Learn what it means to be part of a board and carry out board business effectively

Meet the Standard of Care

Exercise financial due diligence, govern with long term sustainability in mind, oversee condo managers responsibly and disclose any conflicts of interest.

Establish proper board composition

Fill vacancies with qualified individuals and put proper term limits and lengths in place.

Maintain good relations with owners

Engage with owners and solicit their feedback.

And here are some more day-to-day best practices for those that join a board:

  • Keep your corporation’s best interest in mind
  • Be involved, present and inquisitive during board meetings
  • Ask questions about the information presented to you and seek more information if needed
  • Be respectful and thoughtful in your dealings with staff, owners, tenants, managers
  • Adhere to the Condo Act and governing documents
  • Keep sensitive information confidential

Board structure

Boards must have at least three directors but may have more depending on the specific needs of the corporation. The board’s size can be set in the by-laws but should be an odd number to avoid voting stalemates. Boards should aim to have a wide range of expertise while remaining small enough to be nimble and decisive. Here are some questions that can help determine the right size for your board:

  • Do we have enough members to carry out all the duties required of us?
  • Do we have the right mix of expertise to answer all questions posed to us?
  • Are we having issues with level of involvement or absences, and should we look to mitigate this?
  • Does experience show that we get the right kind of candidate putting their name forward for election?
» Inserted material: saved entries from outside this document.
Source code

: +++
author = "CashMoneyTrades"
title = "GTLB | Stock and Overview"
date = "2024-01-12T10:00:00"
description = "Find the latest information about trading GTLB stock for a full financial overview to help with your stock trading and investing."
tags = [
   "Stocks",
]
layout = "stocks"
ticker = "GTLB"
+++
See section 51(6) of the Act for more information.

Term Limits

Directors can serve on a board for three years by default, though corporations can enact by-laws to change this timeline if they think that they need more frequent renewal. The Condo Act doesn’t specify how many consecutive terms one can serve on a board, but this should also be limited to a maximum of three unless the corporation foresees having trouble finding enough volunteers to ensure renewal.

Important note: Only owners can elect or remove board members in corporations where at least 15 per cent of the units are occupied by owners.

Board composition & roles

Boards must elect a president and appoint a secretary. They may also appoint a vice-president. The Act does not specify any shortlist of duties for each role within the board, but by-laws may. CAO’s Best Practices Guide: Governance, provides some common lists of duties for each board position.


Duties may include chairing meetings, setting agendas, ensuring proper communications with owners, ensuring new directors are onboarded properly, and more.

Board Secretary

Secretaries are like administrative custodians for the board. They ensure that meeting minutes are recorded properly, accurately and that they are balanced. They also set board meeting times and work with managers to respond to records requests.


VPs may take on the President’s duties in their absence, including having signing authority.


This is an optional role that many corporations nonetheless choose to have given the complex financial reporting and related decisions that boards must deal with. Treasurers work with managers or external vendors to prepare financial statements, monitor expenditures, makes recommendations on financial arrangements, and more. Treasurers should have some finance experience.